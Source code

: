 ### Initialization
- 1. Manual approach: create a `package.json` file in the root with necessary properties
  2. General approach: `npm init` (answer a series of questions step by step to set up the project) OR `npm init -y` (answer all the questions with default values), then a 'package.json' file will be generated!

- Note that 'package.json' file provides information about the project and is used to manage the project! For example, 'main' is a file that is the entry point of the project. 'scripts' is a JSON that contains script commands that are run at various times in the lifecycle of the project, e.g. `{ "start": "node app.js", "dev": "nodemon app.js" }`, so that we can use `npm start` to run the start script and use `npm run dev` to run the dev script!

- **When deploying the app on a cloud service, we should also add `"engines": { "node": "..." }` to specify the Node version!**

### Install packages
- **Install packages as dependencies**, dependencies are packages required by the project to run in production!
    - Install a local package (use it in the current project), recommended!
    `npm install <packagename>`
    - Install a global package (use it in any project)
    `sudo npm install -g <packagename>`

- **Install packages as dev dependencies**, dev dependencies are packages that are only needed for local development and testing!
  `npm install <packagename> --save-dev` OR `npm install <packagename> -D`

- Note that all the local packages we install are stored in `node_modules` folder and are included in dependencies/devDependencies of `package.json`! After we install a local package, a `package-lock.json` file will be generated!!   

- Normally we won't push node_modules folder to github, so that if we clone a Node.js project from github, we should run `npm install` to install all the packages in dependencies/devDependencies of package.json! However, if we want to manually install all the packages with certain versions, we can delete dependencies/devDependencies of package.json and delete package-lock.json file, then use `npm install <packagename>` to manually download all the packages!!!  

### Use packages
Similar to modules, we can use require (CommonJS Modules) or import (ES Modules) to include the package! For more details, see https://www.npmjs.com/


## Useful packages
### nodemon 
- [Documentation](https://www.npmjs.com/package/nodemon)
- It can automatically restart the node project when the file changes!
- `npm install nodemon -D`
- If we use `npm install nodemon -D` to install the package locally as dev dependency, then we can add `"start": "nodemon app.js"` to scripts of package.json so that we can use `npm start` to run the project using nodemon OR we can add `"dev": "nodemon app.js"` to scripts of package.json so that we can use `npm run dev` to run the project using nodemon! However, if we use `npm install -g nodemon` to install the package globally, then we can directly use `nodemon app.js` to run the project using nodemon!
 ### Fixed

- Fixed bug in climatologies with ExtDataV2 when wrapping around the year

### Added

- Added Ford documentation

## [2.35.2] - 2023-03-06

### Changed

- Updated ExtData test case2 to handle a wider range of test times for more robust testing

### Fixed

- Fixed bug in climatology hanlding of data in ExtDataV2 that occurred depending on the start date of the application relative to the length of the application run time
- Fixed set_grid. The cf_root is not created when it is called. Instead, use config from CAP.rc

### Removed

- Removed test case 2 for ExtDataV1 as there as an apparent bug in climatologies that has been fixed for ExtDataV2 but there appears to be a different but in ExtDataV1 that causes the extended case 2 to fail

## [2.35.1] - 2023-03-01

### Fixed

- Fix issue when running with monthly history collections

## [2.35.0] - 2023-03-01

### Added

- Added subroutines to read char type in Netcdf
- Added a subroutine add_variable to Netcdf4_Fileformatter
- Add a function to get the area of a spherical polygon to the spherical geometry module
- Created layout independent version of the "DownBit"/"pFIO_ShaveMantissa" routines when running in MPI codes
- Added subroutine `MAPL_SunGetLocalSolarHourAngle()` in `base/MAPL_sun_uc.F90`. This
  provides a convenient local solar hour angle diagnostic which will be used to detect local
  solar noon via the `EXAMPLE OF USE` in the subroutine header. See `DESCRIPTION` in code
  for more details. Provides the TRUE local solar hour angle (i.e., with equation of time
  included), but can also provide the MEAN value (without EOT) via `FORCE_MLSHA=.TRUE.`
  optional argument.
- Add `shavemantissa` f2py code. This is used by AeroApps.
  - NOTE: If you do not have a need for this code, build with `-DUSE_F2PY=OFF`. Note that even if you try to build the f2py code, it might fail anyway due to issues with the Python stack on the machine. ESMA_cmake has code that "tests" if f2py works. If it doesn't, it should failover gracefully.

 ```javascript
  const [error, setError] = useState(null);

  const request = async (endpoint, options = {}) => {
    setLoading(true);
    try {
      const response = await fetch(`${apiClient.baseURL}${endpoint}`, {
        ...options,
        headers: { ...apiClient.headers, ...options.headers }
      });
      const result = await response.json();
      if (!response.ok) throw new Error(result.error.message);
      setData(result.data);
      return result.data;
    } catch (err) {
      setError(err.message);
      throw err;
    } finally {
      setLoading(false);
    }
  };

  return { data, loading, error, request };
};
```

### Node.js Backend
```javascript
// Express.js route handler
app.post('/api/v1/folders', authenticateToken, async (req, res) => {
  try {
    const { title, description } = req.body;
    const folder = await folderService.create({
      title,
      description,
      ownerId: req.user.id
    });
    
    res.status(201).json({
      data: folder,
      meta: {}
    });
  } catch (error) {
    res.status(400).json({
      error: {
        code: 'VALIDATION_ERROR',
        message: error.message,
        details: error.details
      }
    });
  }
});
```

--

* Aim of the task *
Select and copy every line from the records that includes the word "running".

* Expected answer *
- Fix issue when running with monthly history collections
- Created layout independent version of the "DownBit"/"pFIO_ShaveMantissa" routines when running in MPI codes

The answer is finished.